Have you ever watched a junkie try and train a puppy?

Sit sit sit sit. Sit. Sit sit sit sit sit sit. Sit. Sit sit sit sit sit sit sit. Sit.

I have. I have hidden the methadone. I have looked for the methadone after it has been rehidden.

The first week I lived in Lawrence, Kansas, the first house, this album played and played. The first night, the cops came, because of a noise issue. The first night I ever met Stacy.  Daniel was already there. He stayed, lingered for a bit. I remember him grabbing an blue enamel pot of boiling water, the handle was metal, and he screamed, “HOT!” I still scream that, when I get burned, it doesn’t help.

Josh bought that album at Lovegarden, probably. It became a staple of the day everyday. It became a soundtrack. It recorded in my brain. Over and over.

A couple came and stayed in our driveway. For the short term. They had a van, some guy had picked them up hitchhiking and then he got arrested. The guy who had picked them up left the van with them, along with a cell phone and his gun. He must not have been very bright, that van got lots of dents that week.

I wore heavy boots so that I could make the weight limit to donate plasma. Twenty dollars richer with a lowered alcohol tolerance, sitting in the Replay Lounge,  I would eat one of those waffle-iron cheeseburgers and drink whiskey sours. Kathy and I would sit on those stools and talk about how our thighs didn’t touch when we sat down.
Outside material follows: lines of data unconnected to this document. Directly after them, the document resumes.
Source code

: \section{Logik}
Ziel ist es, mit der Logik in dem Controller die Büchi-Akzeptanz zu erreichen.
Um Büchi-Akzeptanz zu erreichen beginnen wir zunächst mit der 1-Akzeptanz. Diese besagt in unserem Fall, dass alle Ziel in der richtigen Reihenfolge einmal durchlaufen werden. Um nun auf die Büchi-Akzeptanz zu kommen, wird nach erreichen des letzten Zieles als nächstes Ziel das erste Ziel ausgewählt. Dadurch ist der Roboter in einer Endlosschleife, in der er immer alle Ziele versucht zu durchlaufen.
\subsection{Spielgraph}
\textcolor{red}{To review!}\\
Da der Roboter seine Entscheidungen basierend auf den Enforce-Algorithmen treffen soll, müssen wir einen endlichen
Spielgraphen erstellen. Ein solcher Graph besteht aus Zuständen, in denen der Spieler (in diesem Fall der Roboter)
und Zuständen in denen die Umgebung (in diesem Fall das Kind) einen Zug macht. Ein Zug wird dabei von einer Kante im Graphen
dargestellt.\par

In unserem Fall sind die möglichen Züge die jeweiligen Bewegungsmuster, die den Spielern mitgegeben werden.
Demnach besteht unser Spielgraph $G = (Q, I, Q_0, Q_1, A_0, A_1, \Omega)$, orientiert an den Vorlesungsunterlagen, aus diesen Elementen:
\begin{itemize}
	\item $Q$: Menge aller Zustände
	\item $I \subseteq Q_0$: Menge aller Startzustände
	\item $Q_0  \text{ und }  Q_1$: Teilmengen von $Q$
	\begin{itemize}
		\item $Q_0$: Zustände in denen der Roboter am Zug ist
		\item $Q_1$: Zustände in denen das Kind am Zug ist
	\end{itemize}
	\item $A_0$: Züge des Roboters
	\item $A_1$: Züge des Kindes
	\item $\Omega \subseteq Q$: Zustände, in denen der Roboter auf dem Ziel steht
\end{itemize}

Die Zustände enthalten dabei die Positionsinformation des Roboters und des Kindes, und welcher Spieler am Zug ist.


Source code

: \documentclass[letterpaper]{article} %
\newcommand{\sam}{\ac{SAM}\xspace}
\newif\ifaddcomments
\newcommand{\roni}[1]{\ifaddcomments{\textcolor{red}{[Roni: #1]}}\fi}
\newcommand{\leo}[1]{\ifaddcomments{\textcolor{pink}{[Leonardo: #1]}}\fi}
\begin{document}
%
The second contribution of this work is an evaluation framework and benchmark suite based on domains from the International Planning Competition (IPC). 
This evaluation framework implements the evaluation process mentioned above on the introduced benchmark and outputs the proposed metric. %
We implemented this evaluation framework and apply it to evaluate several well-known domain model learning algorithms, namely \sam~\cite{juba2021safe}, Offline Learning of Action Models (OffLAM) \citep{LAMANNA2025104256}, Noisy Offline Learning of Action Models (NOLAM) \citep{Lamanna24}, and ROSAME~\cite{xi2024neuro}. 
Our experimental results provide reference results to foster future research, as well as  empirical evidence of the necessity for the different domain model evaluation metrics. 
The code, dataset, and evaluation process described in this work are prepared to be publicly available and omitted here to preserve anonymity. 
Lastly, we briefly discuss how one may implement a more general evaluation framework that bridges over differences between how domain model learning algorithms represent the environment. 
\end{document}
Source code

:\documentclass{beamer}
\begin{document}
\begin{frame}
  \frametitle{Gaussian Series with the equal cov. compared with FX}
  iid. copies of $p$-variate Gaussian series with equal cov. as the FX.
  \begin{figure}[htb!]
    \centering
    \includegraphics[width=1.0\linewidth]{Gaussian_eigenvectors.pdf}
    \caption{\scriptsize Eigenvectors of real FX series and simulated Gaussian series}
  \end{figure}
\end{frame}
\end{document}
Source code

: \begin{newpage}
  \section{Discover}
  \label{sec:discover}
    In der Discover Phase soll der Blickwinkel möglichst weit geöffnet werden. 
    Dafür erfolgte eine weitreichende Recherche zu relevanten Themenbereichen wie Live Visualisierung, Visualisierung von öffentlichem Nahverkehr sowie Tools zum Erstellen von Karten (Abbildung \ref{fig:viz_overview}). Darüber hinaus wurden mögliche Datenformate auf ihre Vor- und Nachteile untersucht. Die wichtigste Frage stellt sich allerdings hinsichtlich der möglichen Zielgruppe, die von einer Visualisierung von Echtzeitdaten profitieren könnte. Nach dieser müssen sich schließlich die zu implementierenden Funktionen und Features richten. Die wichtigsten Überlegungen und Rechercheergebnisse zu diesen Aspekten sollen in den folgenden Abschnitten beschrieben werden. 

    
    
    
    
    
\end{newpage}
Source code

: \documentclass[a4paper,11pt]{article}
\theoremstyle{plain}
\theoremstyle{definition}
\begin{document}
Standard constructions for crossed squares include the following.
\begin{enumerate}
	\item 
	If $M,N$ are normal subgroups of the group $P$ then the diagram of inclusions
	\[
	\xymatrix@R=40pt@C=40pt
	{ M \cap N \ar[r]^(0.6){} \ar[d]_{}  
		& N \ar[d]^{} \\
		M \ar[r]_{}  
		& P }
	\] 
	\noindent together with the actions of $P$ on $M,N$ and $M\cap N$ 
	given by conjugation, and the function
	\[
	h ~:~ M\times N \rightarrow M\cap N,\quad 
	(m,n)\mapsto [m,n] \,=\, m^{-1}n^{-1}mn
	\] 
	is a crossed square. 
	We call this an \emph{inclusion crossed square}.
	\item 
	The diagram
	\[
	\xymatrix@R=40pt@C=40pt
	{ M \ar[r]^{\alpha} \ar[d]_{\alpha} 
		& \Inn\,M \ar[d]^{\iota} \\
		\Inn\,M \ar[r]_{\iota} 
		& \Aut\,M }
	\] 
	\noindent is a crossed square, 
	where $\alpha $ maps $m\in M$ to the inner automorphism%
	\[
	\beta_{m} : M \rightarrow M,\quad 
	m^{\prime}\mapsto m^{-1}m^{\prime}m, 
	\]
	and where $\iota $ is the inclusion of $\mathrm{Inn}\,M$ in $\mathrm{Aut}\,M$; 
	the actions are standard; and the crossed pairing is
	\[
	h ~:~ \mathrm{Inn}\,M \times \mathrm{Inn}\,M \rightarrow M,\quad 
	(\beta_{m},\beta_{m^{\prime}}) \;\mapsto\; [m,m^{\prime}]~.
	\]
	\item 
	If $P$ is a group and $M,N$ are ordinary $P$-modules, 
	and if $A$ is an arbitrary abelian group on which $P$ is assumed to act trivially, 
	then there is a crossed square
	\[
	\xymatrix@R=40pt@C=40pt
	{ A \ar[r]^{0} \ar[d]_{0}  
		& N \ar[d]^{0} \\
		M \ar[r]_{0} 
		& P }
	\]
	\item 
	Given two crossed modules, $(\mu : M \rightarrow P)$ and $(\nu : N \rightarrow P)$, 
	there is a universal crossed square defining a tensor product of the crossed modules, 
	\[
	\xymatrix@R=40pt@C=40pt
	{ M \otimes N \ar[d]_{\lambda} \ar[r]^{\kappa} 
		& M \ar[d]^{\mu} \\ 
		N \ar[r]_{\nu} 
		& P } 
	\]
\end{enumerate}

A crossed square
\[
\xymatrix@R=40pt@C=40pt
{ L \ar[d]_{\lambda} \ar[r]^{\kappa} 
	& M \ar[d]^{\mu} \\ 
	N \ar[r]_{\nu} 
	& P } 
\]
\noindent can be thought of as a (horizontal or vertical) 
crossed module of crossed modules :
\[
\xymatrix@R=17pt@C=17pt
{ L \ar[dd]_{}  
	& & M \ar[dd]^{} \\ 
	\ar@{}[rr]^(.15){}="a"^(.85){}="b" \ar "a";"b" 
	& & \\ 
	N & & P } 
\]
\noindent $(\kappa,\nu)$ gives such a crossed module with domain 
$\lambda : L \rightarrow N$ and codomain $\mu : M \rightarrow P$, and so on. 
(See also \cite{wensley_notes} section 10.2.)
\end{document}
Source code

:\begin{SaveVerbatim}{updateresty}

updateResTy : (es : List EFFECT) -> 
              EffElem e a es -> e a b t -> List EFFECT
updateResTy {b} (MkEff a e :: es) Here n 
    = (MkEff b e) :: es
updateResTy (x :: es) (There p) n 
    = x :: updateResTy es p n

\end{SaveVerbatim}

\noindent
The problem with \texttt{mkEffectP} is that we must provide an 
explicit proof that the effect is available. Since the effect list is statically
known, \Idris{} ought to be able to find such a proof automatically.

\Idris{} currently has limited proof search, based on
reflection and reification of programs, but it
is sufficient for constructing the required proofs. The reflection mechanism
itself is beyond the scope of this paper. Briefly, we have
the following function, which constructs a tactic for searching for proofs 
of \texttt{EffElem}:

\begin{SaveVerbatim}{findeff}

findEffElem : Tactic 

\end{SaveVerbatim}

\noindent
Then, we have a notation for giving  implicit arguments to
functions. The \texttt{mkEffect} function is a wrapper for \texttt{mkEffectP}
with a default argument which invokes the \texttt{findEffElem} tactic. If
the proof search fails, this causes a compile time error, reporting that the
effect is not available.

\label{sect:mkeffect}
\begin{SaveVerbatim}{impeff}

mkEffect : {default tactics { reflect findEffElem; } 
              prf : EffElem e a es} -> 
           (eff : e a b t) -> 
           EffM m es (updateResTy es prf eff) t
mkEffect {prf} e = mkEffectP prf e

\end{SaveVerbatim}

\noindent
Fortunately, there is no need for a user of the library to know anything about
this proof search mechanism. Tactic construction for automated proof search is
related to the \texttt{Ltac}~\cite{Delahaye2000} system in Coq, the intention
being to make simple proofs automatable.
That record spun that week, Allen danced the electric shuffle across the wooden floors. We shared a bedroom and it was like summer-camp for drunk punk rockers. We slept head-to-feet until I was tired of seeing his big toe. “Boom! Look at that big-ass motherfucking toe”, he screamed, as he waved that thing in my face. We debated whether or not to build a lean-to in the backyard.

Walking around Johnson County Community College, with tribal markings drawn all over our faces with Sharpie Marker. We were mostly drunk from the night before, and we scowled at all the rich kids as we smoked cigarettes and renamed them, based on what we thought they looked like. 9 am drives, reliving the night before, singing along to a Blu tape or some road comp, made the winter prior. (Vodka days)

After less than two weeks we got evicted. I guess I could think of depressing and sad things, and associate them with this, but I refuse. Here it is. This is where I am. That house was happy, with the groceries and the bubble-baths, and Alice Copper singing along.

“All of my life was a laugh and a joke, a drink and a smoke, and then I passed out on the floor, again and again and again.”

I am anxious to hear this album, 13 years from now. I wonder what I will remember about it spinning and spinning in the winter of 2008? It will probably never be as happy and careless as those days. It will never be as dirty, it will never be as confusing. It means different things now, it waxes and it wanes.

So, if you could only listen to one album the rest of your life, what would you play? Again and again and again and again?